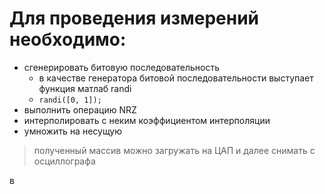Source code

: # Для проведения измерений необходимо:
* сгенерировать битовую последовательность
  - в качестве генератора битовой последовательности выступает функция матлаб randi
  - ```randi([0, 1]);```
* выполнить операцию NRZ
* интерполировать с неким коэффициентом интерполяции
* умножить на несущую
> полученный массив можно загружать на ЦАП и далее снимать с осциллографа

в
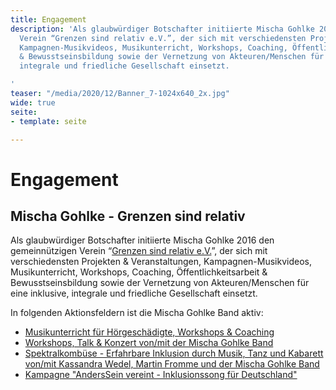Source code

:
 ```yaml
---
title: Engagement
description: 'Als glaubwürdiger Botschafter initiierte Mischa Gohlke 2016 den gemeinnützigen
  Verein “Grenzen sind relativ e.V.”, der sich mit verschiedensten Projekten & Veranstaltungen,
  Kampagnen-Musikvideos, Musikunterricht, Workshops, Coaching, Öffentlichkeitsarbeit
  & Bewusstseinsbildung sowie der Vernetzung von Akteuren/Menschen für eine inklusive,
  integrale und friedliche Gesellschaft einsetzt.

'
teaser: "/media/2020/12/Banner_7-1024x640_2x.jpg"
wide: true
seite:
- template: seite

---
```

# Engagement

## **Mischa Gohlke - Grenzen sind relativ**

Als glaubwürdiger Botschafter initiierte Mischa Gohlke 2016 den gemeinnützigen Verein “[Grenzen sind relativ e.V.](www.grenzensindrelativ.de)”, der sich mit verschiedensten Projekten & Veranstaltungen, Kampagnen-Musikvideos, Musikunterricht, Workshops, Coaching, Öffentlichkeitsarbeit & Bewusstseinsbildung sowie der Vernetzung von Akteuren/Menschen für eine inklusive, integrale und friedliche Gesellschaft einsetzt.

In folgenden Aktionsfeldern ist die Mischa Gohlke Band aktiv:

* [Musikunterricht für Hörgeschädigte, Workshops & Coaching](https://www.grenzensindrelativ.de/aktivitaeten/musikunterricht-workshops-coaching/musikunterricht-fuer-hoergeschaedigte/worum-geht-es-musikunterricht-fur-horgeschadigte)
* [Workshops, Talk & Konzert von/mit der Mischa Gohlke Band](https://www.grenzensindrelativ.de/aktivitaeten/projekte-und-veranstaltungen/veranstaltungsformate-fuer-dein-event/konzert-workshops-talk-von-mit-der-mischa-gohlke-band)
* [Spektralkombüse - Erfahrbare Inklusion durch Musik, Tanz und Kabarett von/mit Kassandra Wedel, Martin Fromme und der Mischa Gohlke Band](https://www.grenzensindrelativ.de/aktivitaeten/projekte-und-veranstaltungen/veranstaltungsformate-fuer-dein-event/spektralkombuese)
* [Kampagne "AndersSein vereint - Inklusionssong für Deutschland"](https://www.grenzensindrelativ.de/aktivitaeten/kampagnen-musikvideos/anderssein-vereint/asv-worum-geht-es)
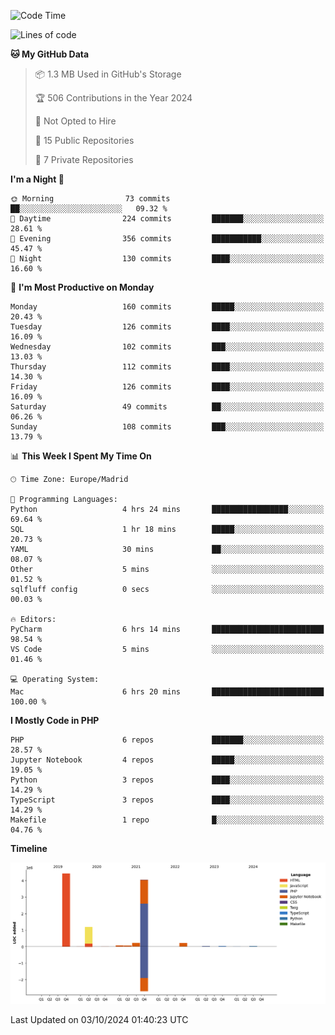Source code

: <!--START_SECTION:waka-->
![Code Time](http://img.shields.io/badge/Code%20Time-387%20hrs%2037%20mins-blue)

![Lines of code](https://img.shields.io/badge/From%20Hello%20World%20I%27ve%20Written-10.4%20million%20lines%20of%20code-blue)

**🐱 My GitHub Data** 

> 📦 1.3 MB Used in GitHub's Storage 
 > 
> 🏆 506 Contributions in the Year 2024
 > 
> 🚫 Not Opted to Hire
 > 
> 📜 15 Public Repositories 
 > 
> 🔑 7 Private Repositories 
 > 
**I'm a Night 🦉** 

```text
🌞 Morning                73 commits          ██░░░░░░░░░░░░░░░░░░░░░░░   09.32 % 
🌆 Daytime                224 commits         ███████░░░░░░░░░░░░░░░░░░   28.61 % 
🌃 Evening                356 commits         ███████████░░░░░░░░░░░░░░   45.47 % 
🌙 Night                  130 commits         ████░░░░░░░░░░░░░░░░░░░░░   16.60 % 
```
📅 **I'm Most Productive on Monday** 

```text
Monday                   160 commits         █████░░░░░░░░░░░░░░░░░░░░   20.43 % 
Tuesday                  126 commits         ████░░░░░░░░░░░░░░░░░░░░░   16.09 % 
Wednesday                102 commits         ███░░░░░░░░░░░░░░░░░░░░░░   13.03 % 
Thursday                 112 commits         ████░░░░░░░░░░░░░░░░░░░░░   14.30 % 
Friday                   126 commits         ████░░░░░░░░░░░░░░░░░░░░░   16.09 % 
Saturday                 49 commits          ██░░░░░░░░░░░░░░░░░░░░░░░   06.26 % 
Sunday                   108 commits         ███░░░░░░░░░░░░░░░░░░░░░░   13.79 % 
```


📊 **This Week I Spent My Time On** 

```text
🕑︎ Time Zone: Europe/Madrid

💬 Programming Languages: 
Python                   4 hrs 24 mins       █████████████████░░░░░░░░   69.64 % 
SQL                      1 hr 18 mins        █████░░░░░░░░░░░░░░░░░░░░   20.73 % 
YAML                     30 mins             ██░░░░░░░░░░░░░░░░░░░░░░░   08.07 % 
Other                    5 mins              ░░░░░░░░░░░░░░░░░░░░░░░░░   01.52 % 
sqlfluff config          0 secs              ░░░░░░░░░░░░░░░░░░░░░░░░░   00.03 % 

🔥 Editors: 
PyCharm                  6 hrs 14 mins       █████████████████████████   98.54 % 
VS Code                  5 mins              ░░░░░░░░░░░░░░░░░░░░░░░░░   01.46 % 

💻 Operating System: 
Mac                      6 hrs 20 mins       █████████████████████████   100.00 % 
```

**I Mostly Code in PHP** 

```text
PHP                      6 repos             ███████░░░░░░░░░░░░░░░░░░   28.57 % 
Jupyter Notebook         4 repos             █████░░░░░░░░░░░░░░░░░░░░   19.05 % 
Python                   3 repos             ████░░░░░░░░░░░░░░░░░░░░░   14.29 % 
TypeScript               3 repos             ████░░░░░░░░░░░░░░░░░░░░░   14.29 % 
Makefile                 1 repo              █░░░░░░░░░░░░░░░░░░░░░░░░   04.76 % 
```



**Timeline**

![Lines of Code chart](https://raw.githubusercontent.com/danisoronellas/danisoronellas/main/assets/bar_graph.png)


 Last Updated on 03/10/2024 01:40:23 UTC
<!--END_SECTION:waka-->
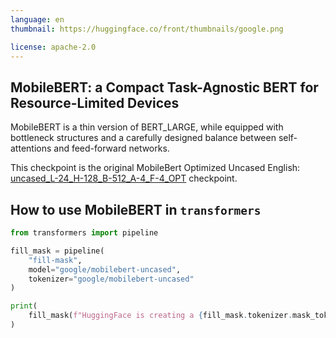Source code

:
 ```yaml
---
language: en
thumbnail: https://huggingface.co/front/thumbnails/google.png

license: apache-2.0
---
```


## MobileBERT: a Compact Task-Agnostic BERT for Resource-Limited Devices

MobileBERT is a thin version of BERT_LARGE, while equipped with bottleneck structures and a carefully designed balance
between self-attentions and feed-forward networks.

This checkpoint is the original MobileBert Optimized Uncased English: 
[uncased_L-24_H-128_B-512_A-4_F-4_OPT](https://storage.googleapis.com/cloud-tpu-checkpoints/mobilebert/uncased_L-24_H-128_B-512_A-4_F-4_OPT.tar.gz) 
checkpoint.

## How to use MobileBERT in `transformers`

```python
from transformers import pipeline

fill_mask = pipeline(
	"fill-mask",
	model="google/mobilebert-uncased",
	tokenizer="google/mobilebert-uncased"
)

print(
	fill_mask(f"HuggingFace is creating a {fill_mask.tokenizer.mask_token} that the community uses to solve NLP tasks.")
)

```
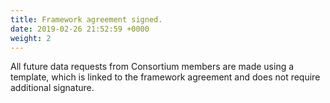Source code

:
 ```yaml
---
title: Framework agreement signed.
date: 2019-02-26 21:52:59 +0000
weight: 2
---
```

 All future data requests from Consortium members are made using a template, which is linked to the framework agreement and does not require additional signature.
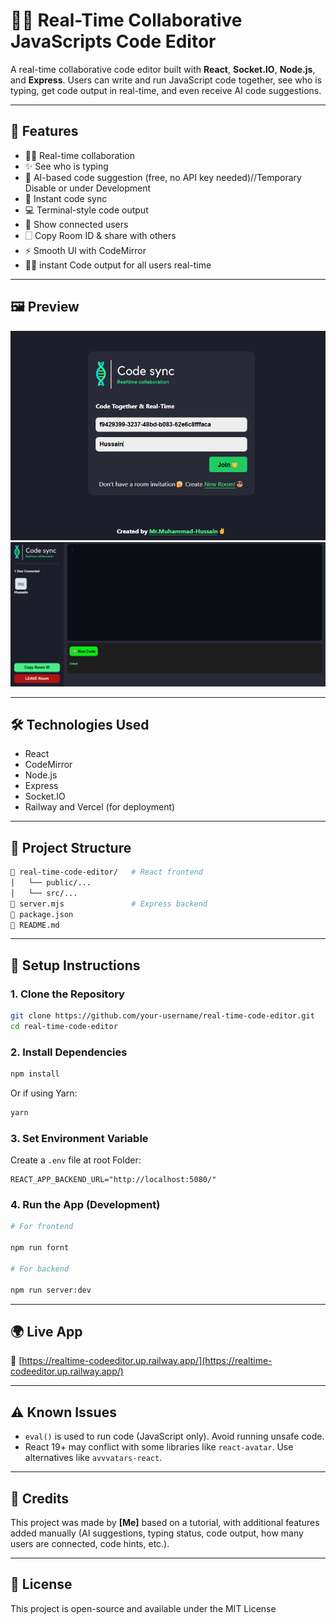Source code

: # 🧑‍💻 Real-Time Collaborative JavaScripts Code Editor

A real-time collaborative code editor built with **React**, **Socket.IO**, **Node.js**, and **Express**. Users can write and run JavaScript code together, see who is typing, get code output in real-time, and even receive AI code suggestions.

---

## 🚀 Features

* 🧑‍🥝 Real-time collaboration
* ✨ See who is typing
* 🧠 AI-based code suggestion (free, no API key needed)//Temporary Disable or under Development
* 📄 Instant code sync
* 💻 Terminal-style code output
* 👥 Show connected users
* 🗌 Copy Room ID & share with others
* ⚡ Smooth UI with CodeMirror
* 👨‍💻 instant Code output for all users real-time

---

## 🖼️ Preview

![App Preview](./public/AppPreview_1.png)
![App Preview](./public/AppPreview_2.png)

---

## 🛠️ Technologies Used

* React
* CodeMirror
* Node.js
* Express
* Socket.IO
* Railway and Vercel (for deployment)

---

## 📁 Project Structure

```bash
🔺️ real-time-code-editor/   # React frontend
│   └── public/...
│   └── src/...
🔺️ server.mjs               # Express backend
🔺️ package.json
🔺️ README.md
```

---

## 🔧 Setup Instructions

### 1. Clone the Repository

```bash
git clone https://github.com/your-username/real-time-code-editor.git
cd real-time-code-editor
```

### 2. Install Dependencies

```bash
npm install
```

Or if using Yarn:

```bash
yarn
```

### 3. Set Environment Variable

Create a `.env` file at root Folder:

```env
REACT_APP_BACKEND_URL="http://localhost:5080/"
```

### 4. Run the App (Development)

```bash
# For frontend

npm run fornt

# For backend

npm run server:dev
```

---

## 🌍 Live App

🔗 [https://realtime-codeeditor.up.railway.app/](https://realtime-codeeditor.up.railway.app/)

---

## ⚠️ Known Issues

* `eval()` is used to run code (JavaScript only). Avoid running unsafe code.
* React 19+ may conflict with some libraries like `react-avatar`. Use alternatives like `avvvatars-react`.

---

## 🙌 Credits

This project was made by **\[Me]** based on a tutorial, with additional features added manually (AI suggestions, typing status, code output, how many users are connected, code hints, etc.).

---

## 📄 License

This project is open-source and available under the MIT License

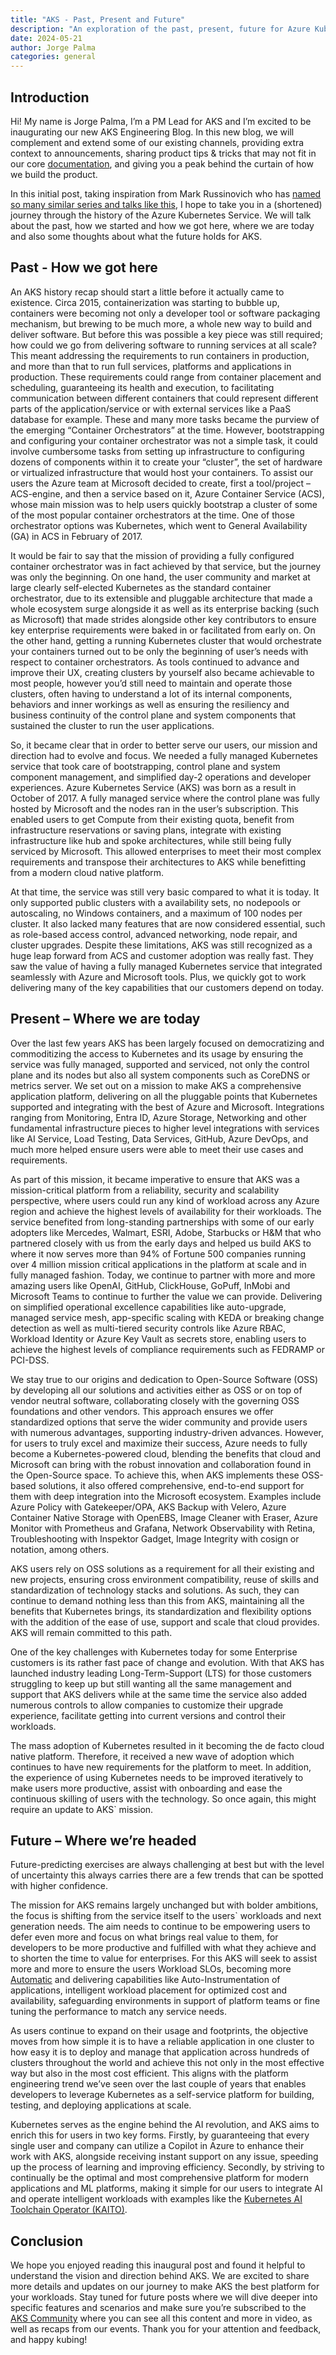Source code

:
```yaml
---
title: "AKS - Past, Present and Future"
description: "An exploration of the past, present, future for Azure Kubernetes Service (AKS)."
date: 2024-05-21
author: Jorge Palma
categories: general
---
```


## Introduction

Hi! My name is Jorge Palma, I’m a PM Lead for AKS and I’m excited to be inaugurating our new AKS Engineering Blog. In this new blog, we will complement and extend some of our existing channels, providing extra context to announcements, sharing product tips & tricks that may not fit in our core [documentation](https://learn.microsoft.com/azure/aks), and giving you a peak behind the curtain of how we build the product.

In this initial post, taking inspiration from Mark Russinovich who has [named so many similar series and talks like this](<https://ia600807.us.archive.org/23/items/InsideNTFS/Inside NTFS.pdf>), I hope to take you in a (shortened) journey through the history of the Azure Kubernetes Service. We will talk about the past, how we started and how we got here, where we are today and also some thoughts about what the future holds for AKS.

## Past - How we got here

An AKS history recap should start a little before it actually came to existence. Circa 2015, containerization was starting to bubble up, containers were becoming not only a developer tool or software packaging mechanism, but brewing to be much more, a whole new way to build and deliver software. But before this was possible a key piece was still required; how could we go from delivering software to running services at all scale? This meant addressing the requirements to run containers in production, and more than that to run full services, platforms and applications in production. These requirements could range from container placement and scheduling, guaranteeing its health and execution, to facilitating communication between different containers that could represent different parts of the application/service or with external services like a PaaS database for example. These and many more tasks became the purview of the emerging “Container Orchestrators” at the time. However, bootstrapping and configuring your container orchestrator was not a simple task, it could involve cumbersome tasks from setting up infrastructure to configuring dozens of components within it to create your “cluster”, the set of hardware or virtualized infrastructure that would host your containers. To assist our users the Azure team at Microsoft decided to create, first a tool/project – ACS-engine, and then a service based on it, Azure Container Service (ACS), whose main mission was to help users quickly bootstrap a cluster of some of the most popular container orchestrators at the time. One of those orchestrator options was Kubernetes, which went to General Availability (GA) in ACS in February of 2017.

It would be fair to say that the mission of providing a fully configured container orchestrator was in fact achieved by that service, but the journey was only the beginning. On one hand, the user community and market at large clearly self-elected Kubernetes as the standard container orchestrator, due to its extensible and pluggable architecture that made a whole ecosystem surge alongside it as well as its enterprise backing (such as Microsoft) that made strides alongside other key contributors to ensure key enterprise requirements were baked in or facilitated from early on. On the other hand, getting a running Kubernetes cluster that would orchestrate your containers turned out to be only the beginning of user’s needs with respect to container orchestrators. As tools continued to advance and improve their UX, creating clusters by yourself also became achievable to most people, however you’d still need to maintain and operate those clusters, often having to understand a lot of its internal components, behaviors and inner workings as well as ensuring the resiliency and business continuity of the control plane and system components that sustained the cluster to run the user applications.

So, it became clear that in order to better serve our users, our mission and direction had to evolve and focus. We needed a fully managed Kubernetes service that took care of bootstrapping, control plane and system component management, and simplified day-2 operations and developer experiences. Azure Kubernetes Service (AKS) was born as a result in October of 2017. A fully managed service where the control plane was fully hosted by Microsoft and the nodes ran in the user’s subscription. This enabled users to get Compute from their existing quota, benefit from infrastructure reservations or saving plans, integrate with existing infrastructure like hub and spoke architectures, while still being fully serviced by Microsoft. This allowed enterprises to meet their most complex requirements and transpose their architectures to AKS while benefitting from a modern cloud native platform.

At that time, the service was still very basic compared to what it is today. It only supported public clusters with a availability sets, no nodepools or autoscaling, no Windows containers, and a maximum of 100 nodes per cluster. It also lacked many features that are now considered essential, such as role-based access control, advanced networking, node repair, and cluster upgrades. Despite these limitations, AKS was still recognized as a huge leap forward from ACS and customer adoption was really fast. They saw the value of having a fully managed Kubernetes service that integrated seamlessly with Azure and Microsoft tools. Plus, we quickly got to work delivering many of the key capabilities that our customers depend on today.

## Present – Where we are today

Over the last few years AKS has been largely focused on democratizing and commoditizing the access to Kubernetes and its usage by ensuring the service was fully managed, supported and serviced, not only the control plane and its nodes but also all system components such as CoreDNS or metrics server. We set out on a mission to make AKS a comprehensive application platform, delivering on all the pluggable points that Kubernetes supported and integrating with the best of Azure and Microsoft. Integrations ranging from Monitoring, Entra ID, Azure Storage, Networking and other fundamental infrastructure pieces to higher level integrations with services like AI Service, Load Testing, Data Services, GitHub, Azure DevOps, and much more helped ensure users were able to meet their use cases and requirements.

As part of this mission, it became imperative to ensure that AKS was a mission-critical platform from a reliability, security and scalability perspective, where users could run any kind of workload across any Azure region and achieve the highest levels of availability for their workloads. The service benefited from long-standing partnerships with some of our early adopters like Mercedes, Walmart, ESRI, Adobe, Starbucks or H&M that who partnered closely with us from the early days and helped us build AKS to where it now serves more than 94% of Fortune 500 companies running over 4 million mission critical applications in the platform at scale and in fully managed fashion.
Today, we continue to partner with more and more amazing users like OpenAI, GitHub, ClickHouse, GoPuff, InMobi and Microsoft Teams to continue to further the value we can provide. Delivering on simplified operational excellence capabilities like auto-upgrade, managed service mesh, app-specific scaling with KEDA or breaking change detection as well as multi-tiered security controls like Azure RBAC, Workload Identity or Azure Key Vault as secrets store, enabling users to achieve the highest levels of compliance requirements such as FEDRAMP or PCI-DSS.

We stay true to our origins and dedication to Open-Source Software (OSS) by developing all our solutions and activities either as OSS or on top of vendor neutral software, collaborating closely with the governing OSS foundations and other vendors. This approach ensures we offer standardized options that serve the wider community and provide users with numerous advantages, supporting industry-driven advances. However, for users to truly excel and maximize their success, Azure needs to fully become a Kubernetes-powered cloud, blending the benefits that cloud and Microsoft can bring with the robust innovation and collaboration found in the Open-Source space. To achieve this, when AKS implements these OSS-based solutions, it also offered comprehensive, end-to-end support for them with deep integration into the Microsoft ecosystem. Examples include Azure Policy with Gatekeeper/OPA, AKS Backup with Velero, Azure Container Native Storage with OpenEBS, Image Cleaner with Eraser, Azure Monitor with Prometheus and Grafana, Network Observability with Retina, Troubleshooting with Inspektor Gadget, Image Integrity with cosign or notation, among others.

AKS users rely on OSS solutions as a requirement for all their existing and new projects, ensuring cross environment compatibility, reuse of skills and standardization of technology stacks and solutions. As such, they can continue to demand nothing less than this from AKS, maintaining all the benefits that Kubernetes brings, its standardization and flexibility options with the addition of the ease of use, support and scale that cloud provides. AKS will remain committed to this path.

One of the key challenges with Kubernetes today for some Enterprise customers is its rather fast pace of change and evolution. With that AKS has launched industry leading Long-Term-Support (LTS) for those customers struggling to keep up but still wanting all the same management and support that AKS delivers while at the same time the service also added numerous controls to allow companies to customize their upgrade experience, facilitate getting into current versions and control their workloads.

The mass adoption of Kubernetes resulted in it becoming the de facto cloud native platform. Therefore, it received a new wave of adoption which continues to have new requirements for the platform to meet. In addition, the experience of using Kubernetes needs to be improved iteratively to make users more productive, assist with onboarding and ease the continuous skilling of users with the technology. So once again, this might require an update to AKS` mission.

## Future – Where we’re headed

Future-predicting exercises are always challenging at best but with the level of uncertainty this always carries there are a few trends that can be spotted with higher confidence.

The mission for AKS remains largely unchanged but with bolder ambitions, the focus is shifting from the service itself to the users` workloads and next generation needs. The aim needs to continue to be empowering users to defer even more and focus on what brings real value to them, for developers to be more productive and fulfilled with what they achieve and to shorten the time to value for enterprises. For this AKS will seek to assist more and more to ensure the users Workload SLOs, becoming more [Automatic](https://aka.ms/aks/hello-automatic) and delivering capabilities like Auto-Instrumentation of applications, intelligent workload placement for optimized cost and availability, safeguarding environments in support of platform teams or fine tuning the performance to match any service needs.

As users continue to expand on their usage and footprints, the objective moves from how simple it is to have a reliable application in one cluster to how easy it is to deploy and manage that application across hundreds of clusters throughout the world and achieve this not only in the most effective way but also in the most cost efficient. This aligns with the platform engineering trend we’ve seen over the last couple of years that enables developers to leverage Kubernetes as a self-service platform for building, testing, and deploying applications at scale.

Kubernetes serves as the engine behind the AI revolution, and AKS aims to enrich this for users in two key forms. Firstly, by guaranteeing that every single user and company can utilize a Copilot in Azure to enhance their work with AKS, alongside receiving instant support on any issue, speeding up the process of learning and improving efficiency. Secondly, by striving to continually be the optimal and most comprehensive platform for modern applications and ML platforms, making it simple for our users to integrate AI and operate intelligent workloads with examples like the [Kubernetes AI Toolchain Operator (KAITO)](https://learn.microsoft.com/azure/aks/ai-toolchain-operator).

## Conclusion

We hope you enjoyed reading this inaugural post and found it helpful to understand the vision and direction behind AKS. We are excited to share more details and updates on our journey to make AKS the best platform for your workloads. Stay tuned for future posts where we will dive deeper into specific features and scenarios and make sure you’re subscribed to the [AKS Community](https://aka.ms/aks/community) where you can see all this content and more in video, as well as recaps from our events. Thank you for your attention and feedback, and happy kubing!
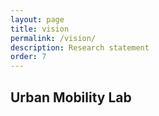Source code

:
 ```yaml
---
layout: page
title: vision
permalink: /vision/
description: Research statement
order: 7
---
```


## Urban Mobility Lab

• [What you are asked to do]: Locate the word "tokenizer" in the records and collect each line it appears in.

• [Answer box]:
	tokenizer="google/mobilebert-uncased"
	fill_mask(f"HuggingFace is creating a {fill_mask.tokenizer.mask_token} that the community uses to solve NLP tasks.")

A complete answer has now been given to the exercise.